**EXERCISE**
From the first line to the last, copy the listing exactly and omit the pictures.
SUPPLIED DATA section start
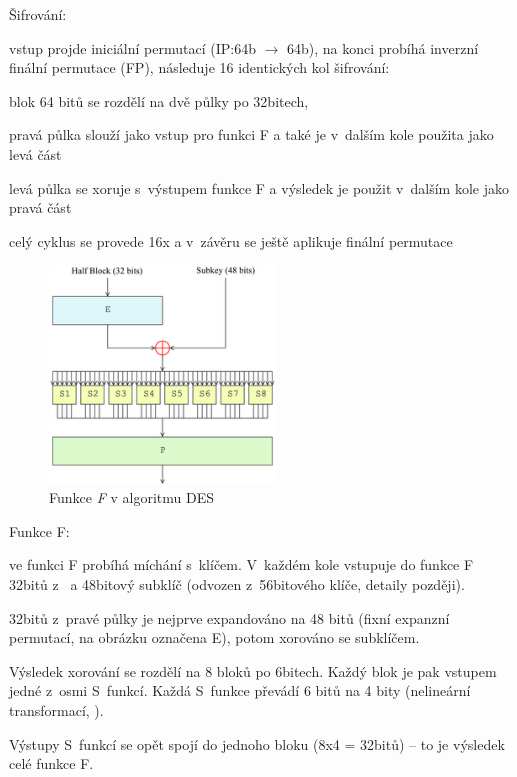 \begin{obecne}{Šifrování:}
\begin{pitemize}
	\item vstup projde iniciální permutací (IP:64b $\rightarrow$ 64b), na konci probíhá inverzní finální permutace (FP), následuje 16 identických kol šifrování:
	\item blok 64 bitů se rozdělí na dvě půlky po 32bitech, 
	\begin{pitemize}
		\item pravá půlka slouží jako vstup pro funkci F a také je v dalším kole použita jako levá část
		\item levá půlka se xoruje s výstupem funkce F a výsledek je použit v dalším kole jako pravá část
	\end{pitemize}
	\item celý cyklus se provede 16x a v závěru se ještě aplikuje finální permutace
\end{pitemize}
\end{obecne}

\begin{figure}[ht]
  \begin{center}
    \includegraphics[width=6cm]{informatika/siete_a_bezpecnost/obrazky/des-f-function.png}
    \caption{Funkce \emph{F} v algoritmu DES}
  \end{center}
\end{figure}

\begin{obecne}{Funkce F:}
\begin{pitemize}
	\item ve funkci F probíhá míchání s klíčem. V každém kole vstupuje do funkce F 32bitů z  a 48bitový subklíč (odvozen z 56bitového klíče, detaily později).
	\item 32bitů z pravé půlky je nejprve expandováno na 48 bitů (fixní expanzní permutací, na obrázku označena E), potom xorováno se subklíčem. 
	\item Výsledek xorování se rozdělí na 8 bloků po 6bitech. Každý blok je pak vstupem jedné z osmi S funkcí. Každá S funkce převádí 6 bitů na 4 bity (nelineární transformací, ).
	\item Výstupy S funkcí se opět spojí do jednoho bloku (8x4 = 32bitů) -- to je výsledek celé funkce F.
\end{pitemize}
\end{obecne}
SUPPLIED DATA section end
**RESPONSE TO THIS TASK**
 \begin{obecne}{Šifrování:}
\begin{pitemize}
	\item vstup projde iniciální permutací (IP:64b $\rightarrow$ 64b), na konci probíhá inverzní finální permutace (FP), následuje 16 identických kol šifrování:
	\item blok 64 bitů se rozdělí na dvě půlky po 32bitech, 
	\begin{pitemize}
		\item pravá půlka slouží jako vstup pro funkci F a také je v dalším kole použita jako levá část
		\item levá půlka se xoruje s výstupem funkce F a výsledek je použit v dalším kole jako pravá část
	\end{pitemize}
	\item celý cyklus se provede 16x a v závěru se ještě aplikuje finální permutace
\end{pitemize}
\end{obecne}

\begin{figure}[ht]
  \begin{center}
    \includegraphics[width=6cm]{informatika/siete_a_bezpecnost/obrazky/des-f-function.png}
    \caption{Funkce \emph{F} v algoritmu DES}
  \end{center}
\end{figure}

\begin{obecne}{Funkce F:}
\begin{pitemize}
	\item ve funkci F probíhá míchání s klíčem. V každém kole vstupuje do funkce F 32bitů z  a 48bitový subklíč (odvozen z 56bitového klíče, detaily později).
	\item 32bitů z pravé půlky je nejprve expandováno na 48 bitů (fixní expanzní permutací, na obrázku označena E), potom xorováno se subklíčem. 
	\item Výsledek xorování se rozdělí na 8 bloků po 6bitech. Každý blok je pak vstupem jedné z osmi S funkcí. Každá S funkce převádí 6 bitů na 4 bity (nelineární transformací, ).
	\item Výstupy S funkcí se opět spojí do jednoho bloku (8x4 = 32bitů) -- to je výsledek celé funkce F.
\end{pitemize}
\end{obecne}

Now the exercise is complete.